Your task is to restate exactly the lines from the one holding "- यदि आपने पहले" to the end of the entries below, inclusive.
[[ EXTRACTED RECORDS, beginning ]]
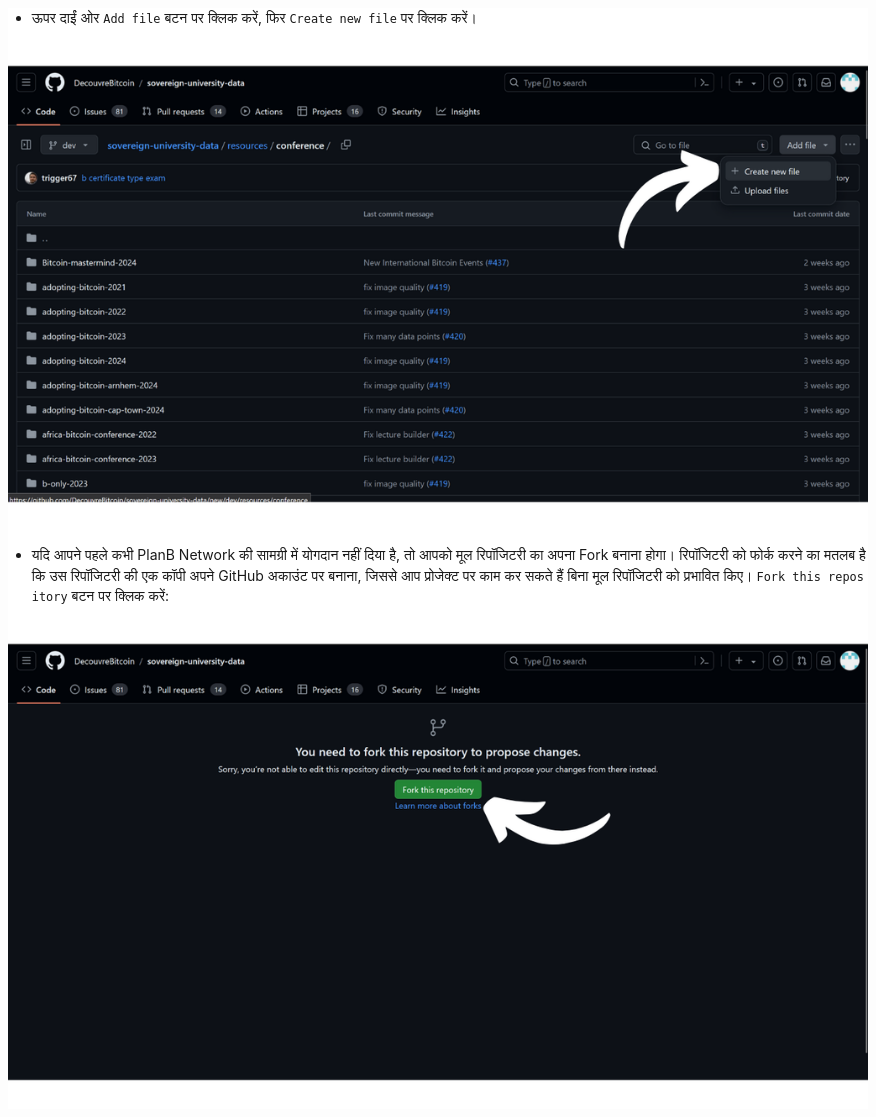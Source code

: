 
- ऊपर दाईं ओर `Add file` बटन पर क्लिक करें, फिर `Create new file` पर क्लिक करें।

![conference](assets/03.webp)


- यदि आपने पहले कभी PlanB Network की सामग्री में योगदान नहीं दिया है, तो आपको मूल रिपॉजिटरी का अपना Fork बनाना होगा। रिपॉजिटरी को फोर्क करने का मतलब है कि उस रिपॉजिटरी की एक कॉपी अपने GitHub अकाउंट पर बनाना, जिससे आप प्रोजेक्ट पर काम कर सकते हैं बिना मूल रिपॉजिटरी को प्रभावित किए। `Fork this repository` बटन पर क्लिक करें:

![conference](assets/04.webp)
[[ EXTRACTED RECORDS, end ]]
→ **OUTPUT BELOW**
- यदि आपने पहले कभी PlanB Network की सामग्री में योगदान नहीं दिया है, तो आपको मूल रिपॉजिटरी का अपना Fork बनाना होगा। रिपॉजिटरी को फोर्क करने का मतलब है कि उस रिपॉजिटरी की एक कॉपी अपने GitHub अकाउंट पर बनाना, जिससे आप प्रोजेक्ट पर काम कर सकते हैं बिना मूल रिपॉजिटरी को प्रभावित किए। `Fork this repository` बटन पर क्लिक करें:

![conference](assets/04.webp)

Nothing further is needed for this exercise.